Asa Butterfield (qui a bien grandi depuis Hugo Cabret) est très bon en introverti un peu gauche mais néanmoins plus mûr que ses camarades. Ncuti Gatwa (Eric) est le best friend haut en couleurs, apportant une vraie énergie comique. On retiendra aussi la française Emma Mackey, aussi ravissante que talentueuse en Maeve Wiley. Une prestation rayonnante dans un rôle de femme aux cojones plus grosses que ses comparses mâles ! Gillian Anderson illumine l’écran à chacune de ses savoureuses apparitions, et bon nombre d’autres acteurs campant des personnages secondaires se révèlent plus centraux par la suite. Souvent présentés via un ressort comique, on se surprend à très vite avoir de la compassion pour eux au fur et à mesure que l’histoire avance, parfois de manière inattendue.
Une série attachante
Jamais gratuite, Sex Education est donc une des séries les plus rafraîchissantes du moment. Rythmée, tendre, mature, avec un humour british des plus délectables, même si parfois stéréotypée. C’est en épousant les clichés inhérents à son genre et son sujet que ses 2 saisons réussissent leur pari, se révélant moins bas du front qu’au premier abord. En parlant de ça, la saison 1 pose très bien les bases de la série, se concentrant avant tout sur une poignée de protagonistes principaux (avec toujours Otis au centre) avant de poursuivre le tout dans la saison 2. Si cette dernière exploite plus l’ensemble des persos et est toujours aussi honnête, l’intrigue est un chouilla plus titubante et moins ficelée.

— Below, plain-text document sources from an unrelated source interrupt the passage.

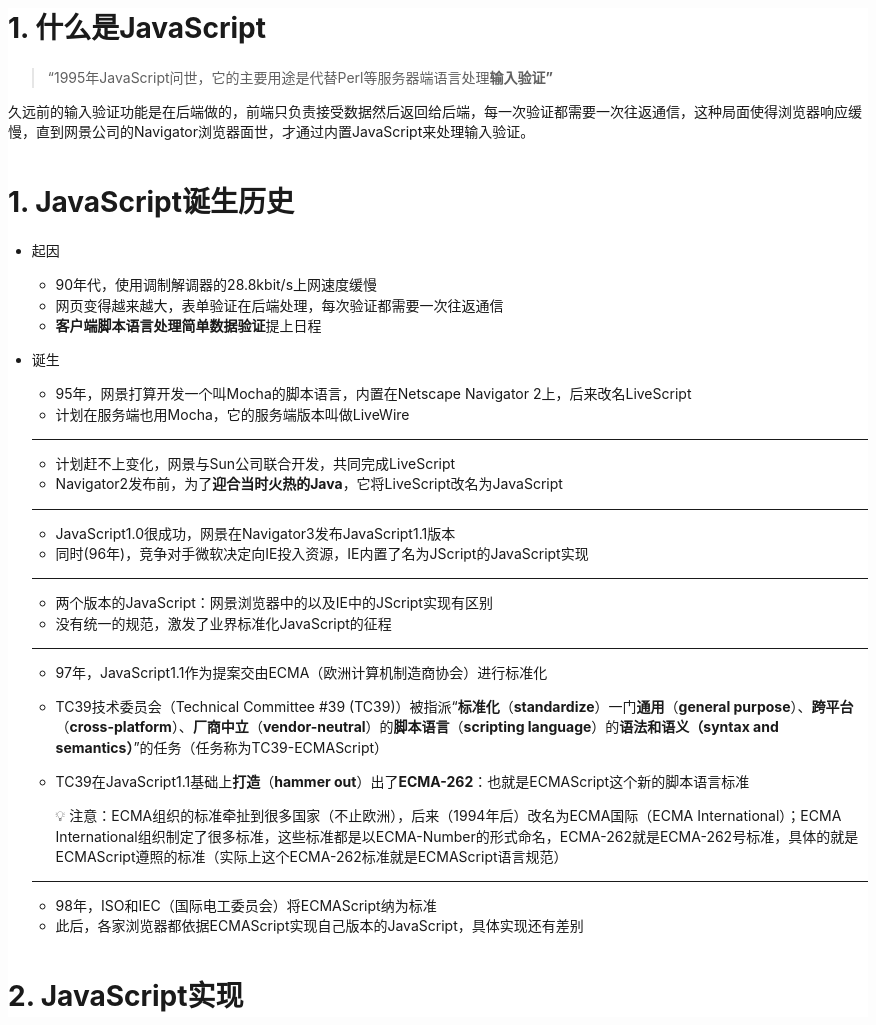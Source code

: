 # 1. 什么是JavaScript

> “1995年JavaScript问世，它的主要用途是代替Perl等服务器端语言处理**输入验证”**
> 

久远前的输入验证功能是在后端做的，前端只负责接受数据然后返回给后端，每一次验证都需要一次往返通信，这种局面使得浏览器响应缓慢，直到网景公司的Navigator浏览器面世，才通过内置JavaScript来处理输入验证。

# 1. JavaScript诞生历史

- 起因
    - 90年代，使用调制解调器的28.8kbit/s上网速度缓慢
    - 网页变得越来越大，表单验证在后端处理，每次验证都需要一次往返通信
    - **客户端脚本语言处理简单数据验证**提上日程
- 诞生
    - 95年，网景打算开发一个叫Mocha的脚本语言，内置在Netscape Navigator 2上，后来改名LiveScript
    - 计划在服务端也用Mocha，它的服务端版本叫做LiveWire
    
    ---
    
    - 计划赶不上变化，网景与Sun公司联合开发，共同完成LiveScript
    - Navigator2发布前，为了**迎合当时火热的Java**，它将LiveScript改名为JavaScript
    
    ---
    
    - JavaScript1.0很成功，网景在Navigator3发布JavaScript1.1版本
    - 同时(96年)，竞争对手微软决定向IE投入资源，IE内置了名为JScript的JavaScript实现
    
    ---
    
    - 两个版本的JavaScript：网景浏览器中的以及IE中的JScript实现有区别
    - 没有统一的规范，激发了业界标准化JavaScript的征程
    
    ---
    
    - 97年，JavaScript1.1作为提案交由ECMA（欧洲计算机制造商协会）进行标准化
    - TC39技术委员会（Technical Committee #39 (TC39)）被指派“**标准化**（**standardize**）一门**通用**（**general purpose**）、**跨平台**（**cross-platform**）、**厂商中立**（**vendor-neutral**）的**脚本语言**（**scripting language**）的**语法和语义（syntax and semantics）**”的任务（任务称为TC39-ECMAScript）
    - TC39在JavaScript1.1基础上**打造**（**hammer out**）出了**ECMA-262**：也就是ECMAScript这个新的脚本语言标准
        
        <aside>
        💡 注意：ECMA组织的标准牵扯到很多国家（不止欧洲），后来（1994年后）改名为ECMA国际（ECMA International）；ECMA International组织制定了很多标准，这些标准都是以ECMA-Number的形式命名，ECMA-262就是ECMA-262号标准，具体的就是ECMAScript遵照的标准（实际上这个ECMA-262标准就是ECMAScript语言规范）
        
        </aside>
        
    
    ---
    
    - 98年，ISO和IEC（国际电工委员会）将ECMAScript纳为标准
    - 此后，各家浏览器都依据ECMAScript实现自己版本的JavaScript，具体实现还有差别

# 2. JavaScript实现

Il faudra encore attendre plusieurs mois pour la saison 3, après un final de S2 en suspens entre Otis et Maeve. Une relation mise à mal que l’on espère de nouveau fusionnelle rapidement. Si on s’attend encore à de nouveaux personnages, et à retrouver toute cette bande de lycéens plus barjos les uns que les autres, on espère que Sex Education continuera sur sa lancée sans tomber dans le redite. En attendant, les 16 épisodes déjà produits sont disponibles pour se rappeler que oui : Sex Ed’ c’est très bien !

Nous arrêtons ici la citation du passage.